Location
- Country: United States
- State: West Virginia Pennsylvania
- Counties: Brooke Washington

Physical characteristics
- Source: unnamed tributary to Cross Creek divide
- • location: pond about 1 mile east of Independence, Pennsylvania
- • coordinates: 40°15′21″N 080°28′43″W﻿ / ﻿40.25583°N 80.47861°W
- • elevation: 1,230 ft (370 m)
- Mouth: Buffalo Creek
- • location: about 2 miles southeast of Bethany, West Virginia
- • coordinates: 40°11′38″N 080°31′45″W﻿ / ﻿40.19389°N 80.52917°W
- • elevation: 823 ft (251 m)
- Length: 6.58 mi (10.59 km)
- Basin size: 10.00 square miles (25.9 km^{2})
- • location: Buffalo Creek
- • average: 11.56 cu ft/s (0.327 m^{3}/s) at mouth with Buffalo Creek

Basin features
- Progression: Buffalo Creek → Ohio River → Mississippi River → Gulf of Mexico
- River system: Ohio River
- • left: unnamed tributaries
- • right: Indian Camp Run Brashears Run
- Bridges: Sugar Run Road, PA 844, Sugar Run Road (x6)

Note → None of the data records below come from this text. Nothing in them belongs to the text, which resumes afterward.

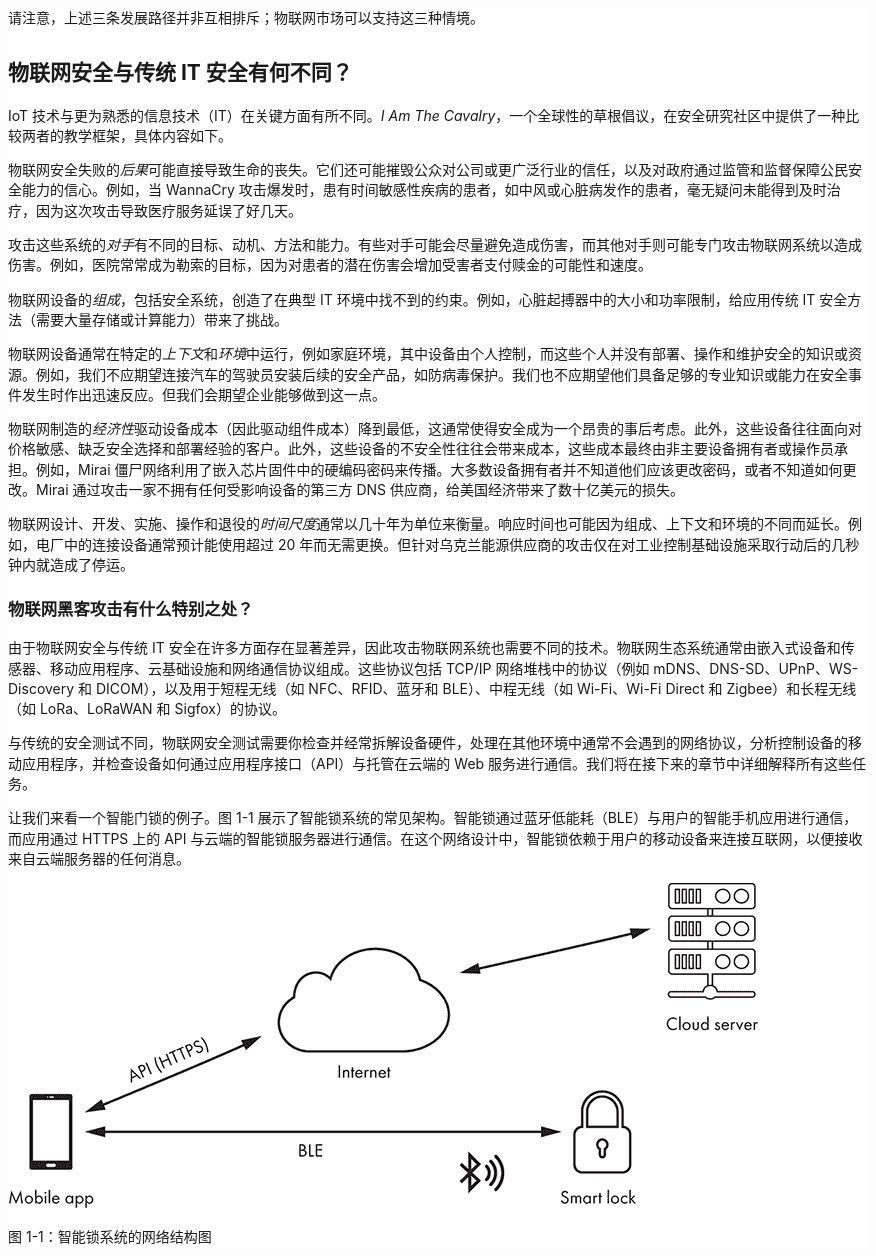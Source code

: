 请注意，上述三条发展路径并非互相排斥；物联网市场可以支持这三种情境。

## 物联网安全与传统 IT 安全有何不同？

IoT 技术与更为熟悉的信息技术（IT）在关键方面有所不同。*I Am The Cavalry*，一个全球性的草根倡议，在安全研究社区中提供了一种比较两者的教学框架，具体内容如下。

物联网安全失败的*后果*可能直接导致生命的丧失。它们还可能摧毁公众对公司或更广泛行业的信任，以及对政府通过监管和监督保障公民安全能力的信心。例如，当 WannaCry 攻击爆发时，患有时间敏感性疾病的患者，如中风或心脏病发作的患者，毫无疑问未能得到及时治疗，因为这次攻击导致医疗服务延误了好几天。

攻击这些系统的*对手*有不同的目标、动机、方法和能力。有些对手可能会尽量避免造成伤害，而其他对手则可能专门攻击物联网系统以造成伤害。例如，医院常常成为勒索的目标，因为对患者的潜在伤害会增加受害者支付赎金的可能性和速度。

物联网设备的*组成*，包括安全系统，创造了在典型 IT 环境中找不到的约束。例如，心脏起搏器中的大小和功率限制，给应用传统 IT 安全方法（需要大量存储或计算能力）带来了挑战。

物联网设备通常在特定的*上下文*和*环境*中运行，例如家庭环境，其中设备由个人控制，而这些个人并没有部署、操作和维护安全的知识或资源。例如，我们不应期望连接汽车的驾驶员安装后续的安全产品，如防病毒保护。我们也不应期望他们具备足够的专业知识或能力在安全事件发生时作出迅速反应。但我们会期望企业能够做到这一点。

物联网制造的*经济性*驱动设备成本（因此驱动组件成本）降到最低，这通常使得安全成为一个昂贵的事后考虑。此外，这些设备往往面向对价格敏感、缺乏安全选择和部署经验的客户。此外，这些设备的不安全性往往会带来成本，这些成本最终由非主要设备拥有者或操作员承担。例如，Mirai 僵尸网络利用了嵌入芯片固件中的硬编码密码来传播。大多数设备拥有者并不知道他们应该更改密码，或者不知道如何更改。Mirai 通过攻击一家不拥有任何受影响设备的第三方 DNS 供应商，给美国经济带来了数十亿美元的损失。

物联网设计、开发、实施、操作和退役的*时间尺度*通常以几十年为单位来衡量。响应时间也可能因为组成、上下文和环境的不同而延长。例如，电厂中的连接设备通常预计能使用超过 20 年而无需更换。但针对乌克兰能源供应商的攻击仅在对工业控制基础设施采取行动后的几秒钟内就造成了停运。

### 物联网黑客攻击有什么特别之处？

由于物联网安全与传统 IT 安全在许多方面存在显著差异，因此攻击物联网系统也需要不同的技术。物联网生态系统通常由嵌入式设备和传感器、移动应用程序、云基础设施和网络通信协议组成。这些协议包括 TCP/IP 网络堆栈中的协议（例如 mDNS、DNS-SD、UPnP、WS-Discovery 和 DICOM），以及用于短程无线（如 NFC、RFID、蓝牙和 BLE）、中程无线（如 Wi-Fi、Wi-Fi Direct 和 Zigbee）和长程无线（如 LoRa、LoRaWAN 和 Sigfox）的协议。

与传统的安全测试不同，物联网安全测试需要你检查并经常拆解设备硬件，处理在其他环境中通常不会遇到的网络协议，分析控制设备的移动应用程序，并检查设备如何通过应用程序接口（API）与托管在云端的 Web 服务进行通信。我们将在接下来的章节中详细解释所有这些任务。

让我们来看一个智能门锁的例子。图 1-1 展示了智能锁系统的常见架构。智能锁通过蓝牙低能耗（BLE）与用户的智能手机应用进行通信，而应用通过 HTTPS 上的 API 与云端的智能锁服务器进行通信。在这个网络设计中，智能锁依赖于用户的移动设备来连接互联网，以便接收来自云端服务器的任何消息。

![f01001](img/f01001.png)

图 1-1：智能锁系统的网络结构图
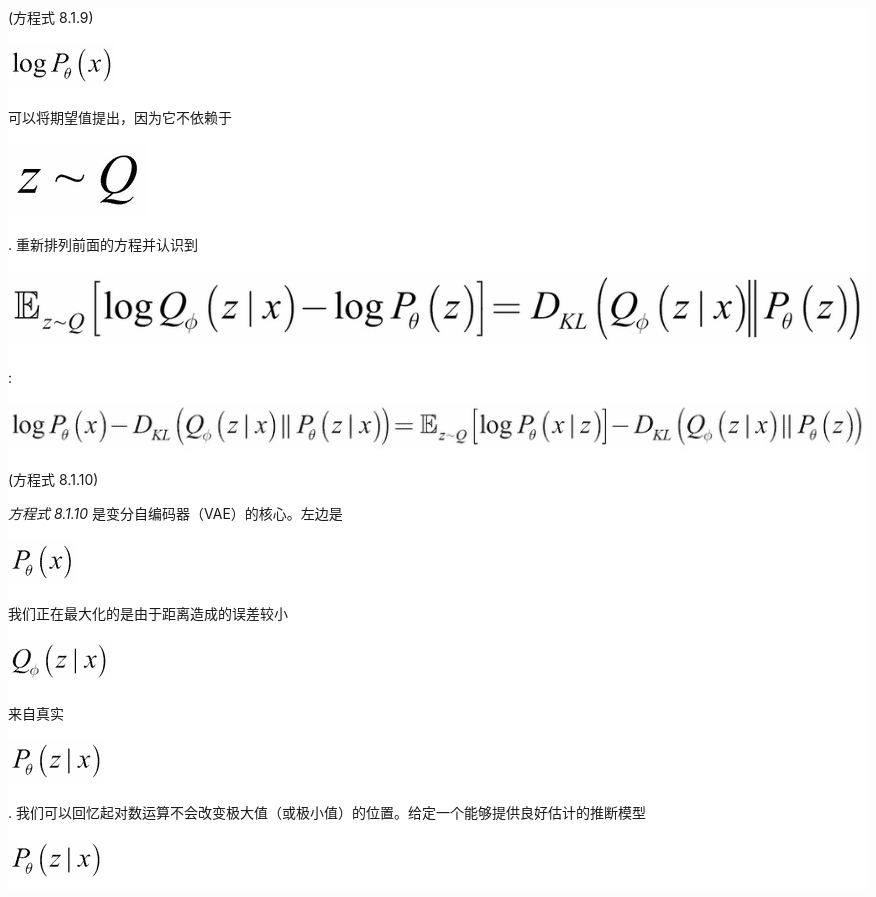 (方程式 8.1.9)

![核心方程](img/B08956_08_041.jpg)

可以将期望值提出，因为它不依赖于

![核心方程](img/B08956_08_042.jpg)

. 重新排列前面的方程并认识到

![核心方程](img/B08956_08_043.jpg)

:

![核心方程](img/B08956_08_044.jpg)

(方程式 8.1.10)

*方程式 8.1.10* 是变分自编码器（VAE）的核心。左边是

![核心方程](img/B08956_08_045.jpg)

我们正在最大化的是由于距离造成的误差较小

![核心方程](img/B08956_08_046.jpg)

来自真实

![核心方程](img/B08956_08_047.jpg)

. 我们可以回忆起对数运算不会改变极大值（或极小值）的位置。给定一个能够提供良好估计的推断模型

![核心方程](img/B08956_08_048.jpg)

= Sugarcamp Run (Buffalo Creek tributary) =

Stream in West Virginia, USA

Sugarcamp Run is a 6.58 mi long 3rd order tributary to Buffalo Creek in Brooke County, West Virginia.

==Variant names==
According to the Geographic Names Information System, it has also been known historically as:
- Sugar Camp Run
- Sugar Run

==Course==
Sugarcamp Run rises about 1 mile east of Independence, Pennsylvania, in Washington County and then flows southwesterly into Brooke County to join Buffalo Creek about 2 miles southeast of Bethany, West Virginia.

==Watershed==
Sugarcamp Run drains 10.00 sqmi of area, receives about 40.1 in/year of precipitation, has a wetness index of 329.61, and is about 44% forested.